Alternatively, in a write-back or copy-back Data cache, writes are not immediately mirrored to the main memory, and the Data cache instead tracks which locations have been written over, marking them as dirty.

The Data cache hit rate and the Data cache miss rate play an important role in determining this performance.

One benefit of this scheme is that the tags stored in the Data cache do not have to include that part of the main memory address which is implied by the Data cache memory's index.

Since the Data cache tags have fewer bits, they require fewer transistors, take less space on the processor circuit board or on the microprocessor chip, and can be read and compared faster.

An effective memory address which goes along with the Data cache line is split into the tag, the index and the block offset.

An instruction Data cache requires only one flag bit per Data cache row entry: a valid bit.

The first hardware cache used in a computer system was not actually a data or instruction cache, but rather a TLB.

Alternatively, if Data cache entries are allowed on pages not mapped by the TLB, then those entries will have to be flushed when the access rights on those pages are changed in the page table.

Also, during miss processing, the alternate ways of the Data cache line indexed have to be probed for virtual aliases and any matches evicted.

Since virtual hints have fewer bits than virtual tags distinguishing them from one another, a virtually hinted Data cache suffers more conflict misses than a virtually tagged Data cache.

Cache entry replacement policy is determined by a Data cache algorithm selected to be implemented by the processor designers.

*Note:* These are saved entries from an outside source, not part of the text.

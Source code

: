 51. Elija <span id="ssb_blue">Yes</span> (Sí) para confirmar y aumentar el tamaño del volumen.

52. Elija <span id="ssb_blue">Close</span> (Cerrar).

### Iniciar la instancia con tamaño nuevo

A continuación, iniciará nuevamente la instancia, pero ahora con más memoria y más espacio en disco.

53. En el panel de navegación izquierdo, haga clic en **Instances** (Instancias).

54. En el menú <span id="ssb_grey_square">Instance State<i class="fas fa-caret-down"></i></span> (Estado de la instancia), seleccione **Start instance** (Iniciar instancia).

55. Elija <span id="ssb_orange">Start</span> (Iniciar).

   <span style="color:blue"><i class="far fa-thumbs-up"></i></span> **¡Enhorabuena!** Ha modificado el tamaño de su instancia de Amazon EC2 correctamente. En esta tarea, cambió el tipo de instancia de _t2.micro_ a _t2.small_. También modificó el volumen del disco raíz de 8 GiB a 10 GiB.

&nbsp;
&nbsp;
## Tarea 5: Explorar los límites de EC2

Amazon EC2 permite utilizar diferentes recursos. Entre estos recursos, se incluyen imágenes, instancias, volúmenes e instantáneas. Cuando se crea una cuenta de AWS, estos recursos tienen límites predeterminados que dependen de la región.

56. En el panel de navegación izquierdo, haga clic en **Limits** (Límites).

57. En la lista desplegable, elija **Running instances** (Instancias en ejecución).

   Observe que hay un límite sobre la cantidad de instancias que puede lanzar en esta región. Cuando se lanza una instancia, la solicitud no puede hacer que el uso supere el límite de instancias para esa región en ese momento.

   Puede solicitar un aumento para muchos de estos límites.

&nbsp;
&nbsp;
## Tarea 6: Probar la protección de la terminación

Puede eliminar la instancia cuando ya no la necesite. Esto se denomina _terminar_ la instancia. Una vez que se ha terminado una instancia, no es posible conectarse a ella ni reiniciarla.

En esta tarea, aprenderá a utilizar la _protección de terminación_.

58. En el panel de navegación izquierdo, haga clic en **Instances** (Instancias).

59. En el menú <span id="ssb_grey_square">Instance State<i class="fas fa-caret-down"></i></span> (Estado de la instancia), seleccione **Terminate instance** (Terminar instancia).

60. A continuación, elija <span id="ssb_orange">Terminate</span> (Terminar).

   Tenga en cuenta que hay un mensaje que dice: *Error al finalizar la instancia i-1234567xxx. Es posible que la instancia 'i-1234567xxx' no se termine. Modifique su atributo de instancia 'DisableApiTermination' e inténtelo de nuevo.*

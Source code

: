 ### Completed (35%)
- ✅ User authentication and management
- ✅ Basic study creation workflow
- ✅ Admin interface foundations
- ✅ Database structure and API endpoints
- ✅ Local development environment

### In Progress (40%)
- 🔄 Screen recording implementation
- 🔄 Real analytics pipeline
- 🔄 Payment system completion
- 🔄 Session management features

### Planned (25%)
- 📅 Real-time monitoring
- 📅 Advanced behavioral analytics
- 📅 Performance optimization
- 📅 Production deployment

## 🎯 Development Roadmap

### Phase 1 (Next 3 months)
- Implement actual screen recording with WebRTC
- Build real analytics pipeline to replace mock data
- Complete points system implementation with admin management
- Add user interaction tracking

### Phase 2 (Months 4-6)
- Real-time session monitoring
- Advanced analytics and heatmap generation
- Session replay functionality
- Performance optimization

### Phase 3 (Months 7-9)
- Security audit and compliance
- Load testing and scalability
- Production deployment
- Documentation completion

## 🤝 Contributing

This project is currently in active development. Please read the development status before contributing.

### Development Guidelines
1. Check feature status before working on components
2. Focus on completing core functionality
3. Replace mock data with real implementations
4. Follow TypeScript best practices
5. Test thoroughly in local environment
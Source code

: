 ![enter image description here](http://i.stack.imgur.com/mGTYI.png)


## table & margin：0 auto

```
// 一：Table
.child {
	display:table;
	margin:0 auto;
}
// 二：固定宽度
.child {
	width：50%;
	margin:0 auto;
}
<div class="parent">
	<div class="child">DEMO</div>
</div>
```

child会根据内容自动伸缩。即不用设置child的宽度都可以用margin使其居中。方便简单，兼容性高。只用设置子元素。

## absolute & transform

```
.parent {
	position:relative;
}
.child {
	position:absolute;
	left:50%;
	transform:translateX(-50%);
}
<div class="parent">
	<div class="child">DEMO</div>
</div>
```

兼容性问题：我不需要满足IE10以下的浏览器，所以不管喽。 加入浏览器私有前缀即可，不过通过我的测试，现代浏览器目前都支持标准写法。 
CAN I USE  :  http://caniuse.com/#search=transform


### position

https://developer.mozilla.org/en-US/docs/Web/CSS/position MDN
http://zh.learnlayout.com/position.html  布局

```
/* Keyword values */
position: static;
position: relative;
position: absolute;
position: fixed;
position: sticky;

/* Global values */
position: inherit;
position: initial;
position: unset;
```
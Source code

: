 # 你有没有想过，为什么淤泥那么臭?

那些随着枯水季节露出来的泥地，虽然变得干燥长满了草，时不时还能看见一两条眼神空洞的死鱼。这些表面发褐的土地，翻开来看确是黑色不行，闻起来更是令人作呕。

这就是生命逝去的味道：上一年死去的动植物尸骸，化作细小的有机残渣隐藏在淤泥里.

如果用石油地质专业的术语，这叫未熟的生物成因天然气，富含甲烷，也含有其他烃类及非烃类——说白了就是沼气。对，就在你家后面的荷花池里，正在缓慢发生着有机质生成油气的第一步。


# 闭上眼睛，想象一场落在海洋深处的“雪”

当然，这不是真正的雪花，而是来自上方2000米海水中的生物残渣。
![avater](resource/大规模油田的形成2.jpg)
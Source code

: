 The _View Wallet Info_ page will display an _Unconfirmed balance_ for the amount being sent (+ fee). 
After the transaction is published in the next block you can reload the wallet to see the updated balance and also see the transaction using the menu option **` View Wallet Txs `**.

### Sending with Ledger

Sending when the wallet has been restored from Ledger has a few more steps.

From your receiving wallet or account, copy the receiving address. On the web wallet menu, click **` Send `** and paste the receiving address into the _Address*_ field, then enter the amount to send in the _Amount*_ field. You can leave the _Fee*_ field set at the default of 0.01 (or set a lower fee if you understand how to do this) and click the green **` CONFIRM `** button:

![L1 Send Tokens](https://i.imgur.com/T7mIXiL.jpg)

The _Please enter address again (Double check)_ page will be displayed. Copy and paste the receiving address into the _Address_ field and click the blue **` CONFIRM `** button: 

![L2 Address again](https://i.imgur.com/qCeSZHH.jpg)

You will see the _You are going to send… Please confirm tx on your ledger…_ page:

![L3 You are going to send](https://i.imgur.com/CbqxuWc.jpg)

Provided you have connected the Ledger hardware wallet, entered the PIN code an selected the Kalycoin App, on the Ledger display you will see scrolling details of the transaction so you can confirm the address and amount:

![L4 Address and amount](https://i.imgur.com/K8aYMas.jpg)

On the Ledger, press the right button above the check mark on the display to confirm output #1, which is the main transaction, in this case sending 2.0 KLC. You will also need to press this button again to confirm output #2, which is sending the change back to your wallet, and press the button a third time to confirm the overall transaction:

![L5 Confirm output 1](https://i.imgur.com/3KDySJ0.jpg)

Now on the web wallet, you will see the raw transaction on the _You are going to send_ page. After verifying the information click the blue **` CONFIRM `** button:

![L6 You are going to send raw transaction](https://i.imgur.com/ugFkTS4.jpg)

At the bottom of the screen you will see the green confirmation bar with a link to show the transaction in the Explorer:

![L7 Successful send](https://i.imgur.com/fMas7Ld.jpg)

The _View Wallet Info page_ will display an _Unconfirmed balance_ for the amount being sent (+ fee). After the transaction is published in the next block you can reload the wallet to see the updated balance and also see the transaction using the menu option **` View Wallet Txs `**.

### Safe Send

The victim Data cache is usually fully associative, and is intended to reduce the number of conflict misses.

The main disadvantage of the trace Data cache, leading to its power inefficiency, is the hardware complexity required for its heuristic deciding on caching and reusing dynamically created instruction traces.

Smart Data cache is a level 2 or level 3 caching method for multiple execution cores, developed by Intel.

Furthermore, the shared Data cache makes it faster to share memory among different execution cores.

Typically, sharing the L1 Data cache is undesirable because the resulting increase in latency would make each core run considerably slower than a single-core chip.

However, for the highest-level cache, the last one called before accessing memory, having a global cache is desirable for several reasons, such as allowing a single core to use the whole cache, reducing data redundancy by making it possible for different processes or threads to share cached data, and reducing the complexity of utilized cache coherency protocols.

An associative Data cache is more complicated, because some form of tag must be read to determine which entry of the Data cache to select.

An N-way set-associative level-1 cache usually reads all N possible tags and N data in parallel, and then chooses the data associated with the matching tag.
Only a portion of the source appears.